*** DATA PROVIDED ***

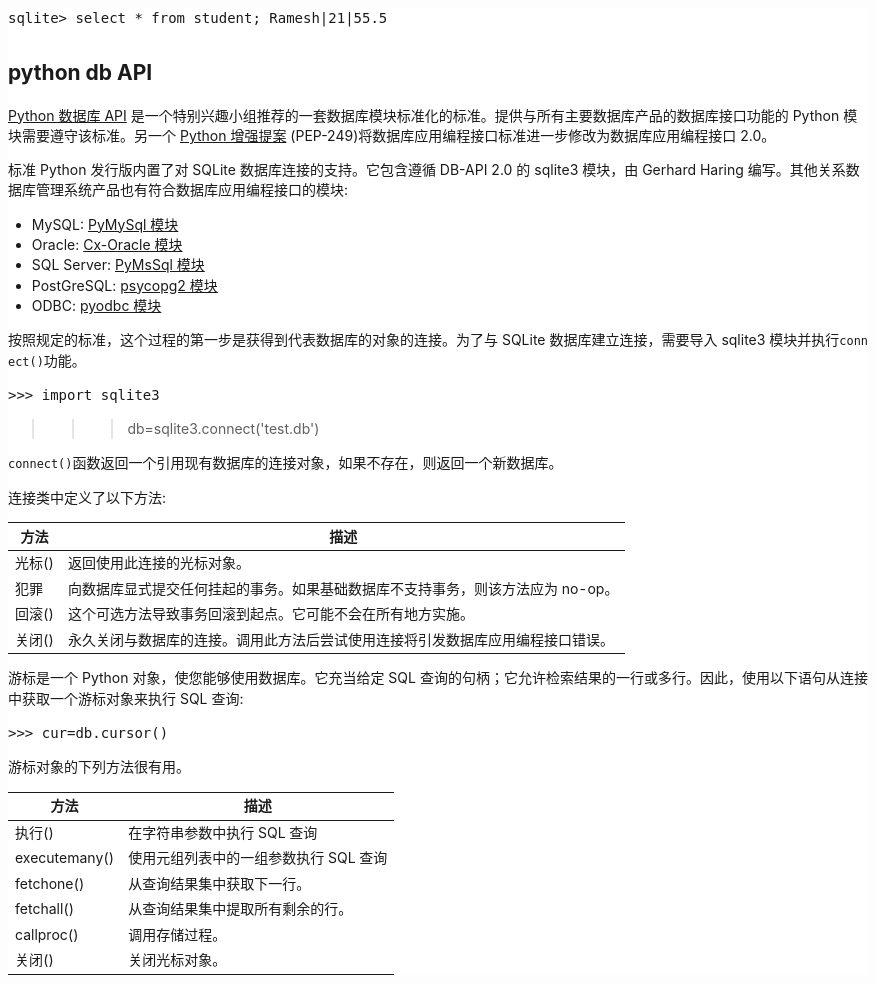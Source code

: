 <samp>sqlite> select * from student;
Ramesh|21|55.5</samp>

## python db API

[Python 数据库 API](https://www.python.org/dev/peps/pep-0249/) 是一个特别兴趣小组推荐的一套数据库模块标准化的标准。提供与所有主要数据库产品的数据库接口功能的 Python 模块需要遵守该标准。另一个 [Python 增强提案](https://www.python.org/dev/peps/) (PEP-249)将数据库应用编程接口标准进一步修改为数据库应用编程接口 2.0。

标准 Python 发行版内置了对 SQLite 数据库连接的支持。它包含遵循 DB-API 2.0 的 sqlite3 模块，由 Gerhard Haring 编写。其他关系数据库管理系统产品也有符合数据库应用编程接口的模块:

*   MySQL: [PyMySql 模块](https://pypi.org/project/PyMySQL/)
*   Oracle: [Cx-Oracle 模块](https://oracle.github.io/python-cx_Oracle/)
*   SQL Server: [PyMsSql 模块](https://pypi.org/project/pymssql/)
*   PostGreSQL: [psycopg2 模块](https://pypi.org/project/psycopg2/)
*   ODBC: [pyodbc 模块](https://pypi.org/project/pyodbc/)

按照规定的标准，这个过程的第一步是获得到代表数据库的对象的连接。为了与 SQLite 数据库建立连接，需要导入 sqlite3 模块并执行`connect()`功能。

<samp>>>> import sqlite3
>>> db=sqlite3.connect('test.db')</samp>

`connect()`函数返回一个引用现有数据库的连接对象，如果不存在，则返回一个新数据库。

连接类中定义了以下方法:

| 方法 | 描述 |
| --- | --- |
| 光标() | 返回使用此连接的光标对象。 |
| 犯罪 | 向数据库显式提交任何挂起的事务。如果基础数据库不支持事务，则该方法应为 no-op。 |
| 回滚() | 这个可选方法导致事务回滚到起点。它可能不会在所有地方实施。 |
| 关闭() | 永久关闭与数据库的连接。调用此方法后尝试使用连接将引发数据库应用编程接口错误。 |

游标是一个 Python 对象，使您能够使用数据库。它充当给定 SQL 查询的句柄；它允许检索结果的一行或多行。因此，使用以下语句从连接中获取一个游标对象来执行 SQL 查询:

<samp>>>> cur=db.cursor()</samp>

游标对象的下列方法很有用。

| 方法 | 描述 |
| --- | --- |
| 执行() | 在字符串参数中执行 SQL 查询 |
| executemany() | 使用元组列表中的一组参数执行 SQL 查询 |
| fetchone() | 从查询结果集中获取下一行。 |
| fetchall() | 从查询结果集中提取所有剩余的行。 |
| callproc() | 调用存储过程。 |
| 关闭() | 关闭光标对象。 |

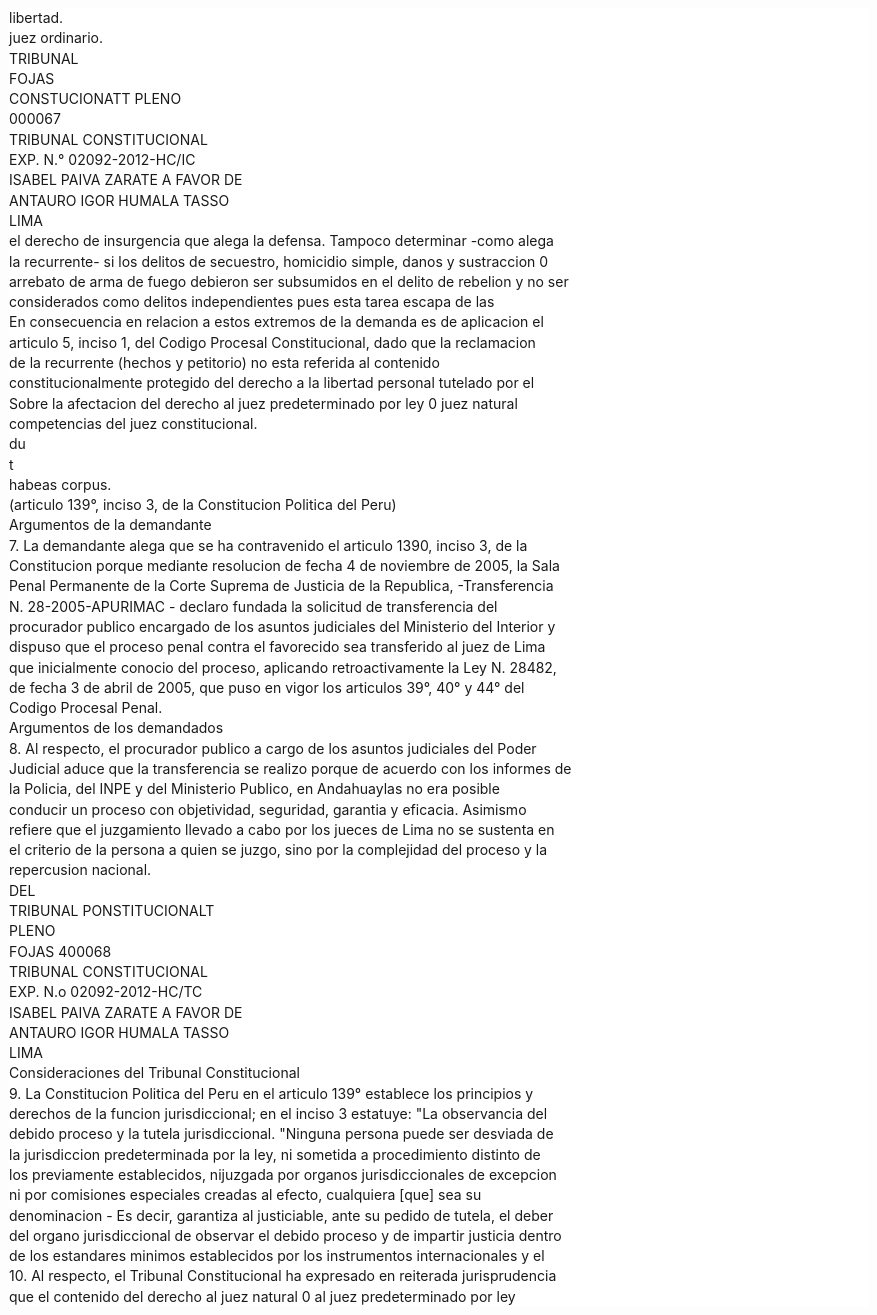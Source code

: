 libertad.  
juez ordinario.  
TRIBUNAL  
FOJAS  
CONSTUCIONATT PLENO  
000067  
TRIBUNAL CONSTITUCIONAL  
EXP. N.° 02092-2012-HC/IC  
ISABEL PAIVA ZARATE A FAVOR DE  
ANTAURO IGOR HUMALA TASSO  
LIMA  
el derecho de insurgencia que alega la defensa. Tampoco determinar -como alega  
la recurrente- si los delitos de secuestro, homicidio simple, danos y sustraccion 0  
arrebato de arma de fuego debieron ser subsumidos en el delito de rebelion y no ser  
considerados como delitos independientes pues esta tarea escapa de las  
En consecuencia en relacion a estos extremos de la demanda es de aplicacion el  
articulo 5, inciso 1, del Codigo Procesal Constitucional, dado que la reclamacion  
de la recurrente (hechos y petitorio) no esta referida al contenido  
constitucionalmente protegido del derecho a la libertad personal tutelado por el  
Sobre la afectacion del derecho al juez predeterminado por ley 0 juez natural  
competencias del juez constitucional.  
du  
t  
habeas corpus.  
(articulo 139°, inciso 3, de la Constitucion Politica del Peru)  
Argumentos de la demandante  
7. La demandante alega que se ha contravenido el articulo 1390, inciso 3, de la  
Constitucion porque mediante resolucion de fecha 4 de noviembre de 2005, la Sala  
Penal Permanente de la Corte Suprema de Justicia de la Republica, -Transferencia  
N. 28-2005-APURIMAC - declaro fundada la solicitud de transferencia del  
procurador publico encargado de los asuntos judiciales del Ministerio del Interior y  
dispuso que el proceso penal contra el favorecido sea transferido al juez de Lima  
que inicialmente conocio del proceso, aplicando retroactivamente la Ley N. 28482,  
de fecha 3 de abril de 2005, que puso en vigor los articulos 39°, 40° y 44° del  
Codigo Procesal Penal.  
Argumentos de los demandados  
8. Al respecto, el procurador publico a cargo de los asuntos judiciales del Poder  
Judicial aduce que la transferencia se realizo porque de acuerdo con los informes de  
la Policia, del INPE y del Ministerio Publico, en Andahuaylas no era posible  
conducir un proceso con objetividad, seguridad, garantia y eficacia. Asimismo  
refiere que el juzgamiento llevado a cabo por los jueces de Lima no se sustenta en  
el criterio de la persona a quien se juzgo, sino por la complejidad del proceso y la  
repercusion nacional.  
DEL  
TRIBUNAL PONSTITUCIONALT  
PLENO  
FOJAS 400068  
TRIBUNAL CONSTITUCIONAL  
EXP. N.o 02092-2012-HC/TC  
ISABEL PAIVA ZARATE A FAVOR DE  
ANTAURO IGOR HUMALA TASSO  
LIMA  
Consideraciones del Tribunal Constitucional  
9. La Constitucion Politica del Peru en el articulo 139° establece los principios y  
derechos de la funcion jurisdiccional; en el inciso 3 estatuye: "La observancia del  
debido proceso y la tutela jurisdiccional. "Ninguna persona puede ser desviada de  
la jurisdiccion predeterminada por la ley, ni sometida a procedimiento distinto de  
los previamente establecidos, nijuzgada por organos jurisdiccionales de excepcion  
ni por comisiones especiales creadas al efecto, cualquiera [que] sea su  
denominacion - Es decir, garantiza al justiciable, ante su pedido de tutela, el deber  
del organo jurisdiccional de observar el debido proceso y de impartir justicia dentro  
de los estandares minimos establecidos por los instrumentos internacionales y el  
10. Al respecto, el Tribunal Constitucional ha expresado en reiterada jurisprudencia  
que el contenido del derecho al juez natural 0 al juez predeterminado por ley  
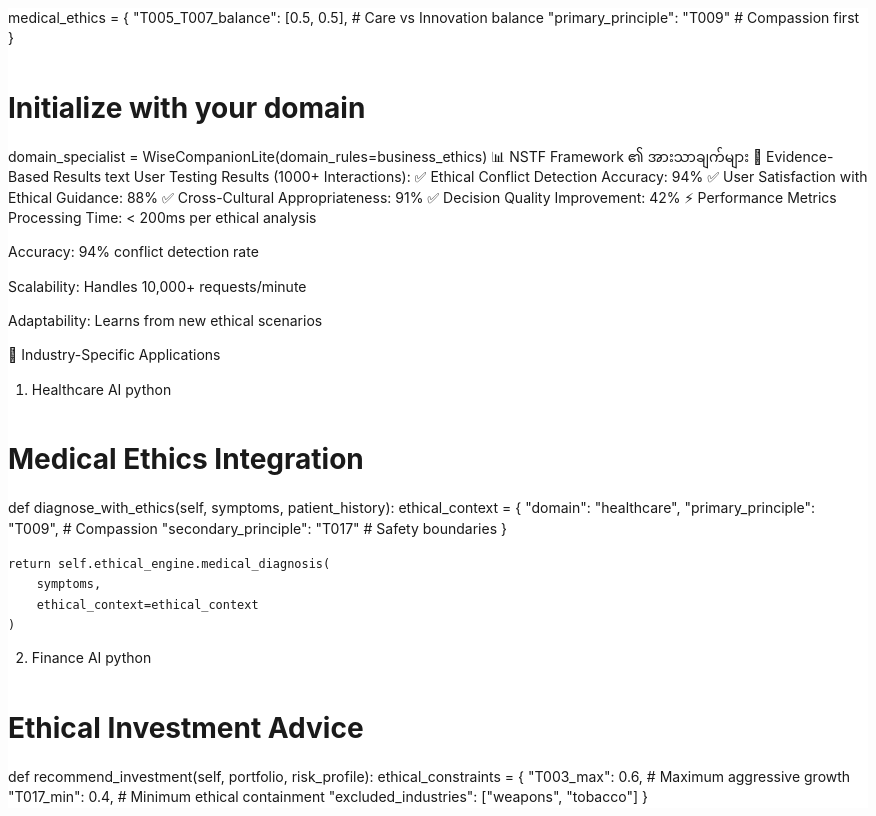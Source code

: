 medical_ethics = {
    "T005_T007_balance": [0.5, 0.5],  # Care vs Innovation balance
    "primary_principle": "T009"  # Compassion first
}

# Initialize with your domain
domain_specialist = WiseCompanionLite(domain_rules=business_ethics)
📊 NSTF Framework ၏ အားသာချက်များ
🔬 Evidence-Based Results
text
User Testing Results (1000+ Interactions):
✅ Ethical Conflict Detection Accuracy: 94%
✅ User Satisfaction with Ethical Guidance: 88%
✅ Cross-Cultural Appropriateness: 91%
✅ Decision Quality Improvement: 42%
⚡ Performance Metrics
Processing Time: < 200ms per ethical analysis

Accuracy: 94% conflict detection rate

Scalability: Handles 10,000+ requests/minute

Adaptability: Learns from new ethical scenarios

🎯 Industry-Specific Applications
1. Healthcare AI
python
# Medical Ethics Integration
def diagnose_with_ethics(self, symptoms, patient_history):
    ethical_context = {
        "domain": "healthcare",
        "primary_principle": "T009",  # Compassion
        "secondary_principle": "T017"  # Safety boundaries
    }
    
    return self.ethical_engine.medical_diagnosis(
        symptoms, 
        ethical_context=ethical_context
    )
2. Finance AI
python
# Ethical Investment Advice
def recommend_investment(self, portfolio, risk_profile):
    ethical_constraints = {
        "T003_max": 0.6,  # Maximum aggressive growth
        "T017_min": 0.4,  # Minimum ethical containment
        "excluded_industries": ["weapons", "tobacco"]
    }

*** End of DATA PROVIDED ***

EXERCISE DIRECTIONS: Retype exactly, and only, the lines above from the one where "refiere que el" occurs up to and including the one where "del organo jurisdiccional" occurs.

WORKED SOLUTION:
refiere que el juzgamiento llevado a cabo por los jueces de Lima no se sustenta en  
el criterio de la persona a quien se juzgo, sino por la complejidad del proceso y la  
repercusion nacional.  
DEL  
TRIBUNAL PONSTITUCIONALT  
PLENO  
FOJAS 400068  
TRIBUNAL CONSTITUCIONAL  
EXP. N.o 02092-2012-HC/TC  
ISABEL PAIVA ZARATE A FAVOR DE  
ANTAURO IGOR HUMALA TASSO  
LIMA  
Consideraciones del Tribunal Constitucional  
9. La Constitucion Politica del Peru en el articulo 139° establece los principios y  
derechos de la funcion jurisdiccional; en el inciso 3 estatuye: "La observancia del  
debido proceso y la tutela jurisdiccional. "Ninguna persona puede ser desviada de  
la jurisdiccion predeterminada por la ley, ni sometida a procedimiento distinto de  
los previamente establecidos, nijuzgada por organos jurisdiccionales de excepcion  
ni por comisiones especiales creadas al efecto, cualquiera [que] sea su  
denominacion - Es decir, garantiza al justiciable, ante su pedido de tutela, el deber  
del organo jurisdiccional de observar el debido proceso y de impartir justicia dentro  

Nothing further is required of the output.